Las declaraciones del golpista Camacho, en las que confiesa que su padre fue quien negoció con ellos para garantizar la consumación del golpe de Estado contra el orden democrático vigente, demuestra que el sonido del dinero marca el ritmo marcial de las botas militares, y que su lealtad a la patria no es tal, sino, que su patria vale tanto como pesa la alforja que les seduce.

El rol constitucional de las Fuerzas Armadas ha sido puesto en tela de juicio por la sabiduría del pueblo profundo, que ha vuelto a recordar cómo, en épocas pasadas, los fusiles apuntaban hacia ellos y la sangre de padres, mujeres y abuelos ha vuelto a manchar otra vez la vida entre los pobres, con el financiamiento de nuestro propio erario.

La dictadura del último año evidenció que la estructura estatal alimenta una voraz fiera, pero ésta no es leal al Estado, sino que modificará su conducta en relación a los intereses de las clases privilegiadas y los militares fueron serviles a quienes, por su angurria, tomaron el poder el año pasado y masacraron bajo órdenes de unos desquiciados sin cuestionarse quienes eran sus víctimas.

En la hora de asumir responsabilidades, el temor por la justicia lleva a la irracional postura de querer desconocer a quien por constitución es su Capitán General, sin entender que precisamente, los Órganos del Estado que son elegidos democráticamente por el pueblo y son los que deben marcar las líneas de dirección del obrar de las Fuerzas Armadas en todos sus niveles.

En ese sentido, los militares que rompieron y apoyaron el golpe de Estado, deben responder por sus actos ante las instancias respectivas que están para hacer cumplir la ley y ellos no están fuera del alcance de la ella. No son ellos, la cúpula militar, los que deben reconocer a las instituciones, al revés, son las autoridades electas las encargadas de validar el rol y funciones de los altos mandos para cumplir su desempeño constitucional. Sumisión a la democracia es lo que la patria les exige.

Es preciso que la revolución democrática y cultural iniciada hace ya muchos años empiece a mover las estructuras anquilosadas del vetusto aparato estatal y militar y, desde adentro de las Fuerzas Armadas, se comience a desmantelar todas las instancias conservadoras de la institución para iniciar un lento y largo viraje hacia una vocación militar sometida a los intereses del Estado plurinacional y su reconocimiento como autoridad antiimperial, para que sus miembros puedan comprender desde sus raíces que su origen y fin son la patria.
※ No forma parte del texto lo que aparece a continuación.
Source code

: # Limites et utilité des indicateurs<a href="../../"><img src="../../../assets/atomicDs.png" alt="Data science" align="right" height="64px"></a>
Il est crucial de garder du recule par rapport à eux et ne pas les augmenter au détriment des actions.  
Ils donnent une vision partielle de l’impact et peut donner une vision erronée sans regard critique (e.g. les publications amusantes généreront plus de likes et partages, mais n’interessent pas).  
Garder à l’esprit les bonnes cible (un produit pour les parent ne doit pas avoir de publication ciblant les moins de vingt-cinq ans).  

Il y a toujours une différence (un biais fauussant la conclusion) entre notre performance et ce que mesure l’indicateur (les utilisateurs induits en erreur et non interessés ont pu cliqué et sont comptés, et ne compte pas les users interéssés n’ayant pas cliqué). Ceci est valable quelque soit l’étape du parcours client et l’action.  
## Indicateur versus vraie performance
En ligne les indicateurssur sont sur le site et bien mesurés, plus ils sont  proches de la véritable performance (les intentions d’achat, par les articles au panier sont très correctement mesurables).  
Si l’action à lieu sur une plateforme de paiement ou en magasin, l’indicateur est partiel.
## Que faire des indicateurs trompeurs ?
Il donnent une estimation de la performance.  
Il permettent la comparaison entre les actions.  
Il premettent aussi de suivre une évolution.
Es momento de incorporar la institución militar a los tiempos del Estado Plurinacional y llevar a cabo su modernización y esto significa también incorporar cambios en la constitución para garantizar la lealtad de ella en la Carta Magna y asumir el proceso revolucionario desde la sociedad civil y desde el interior de la entidad castrense para que sean un elemento valioso en la construcción del nuevo Estado y no un escollo que acarrear como lastre histórico.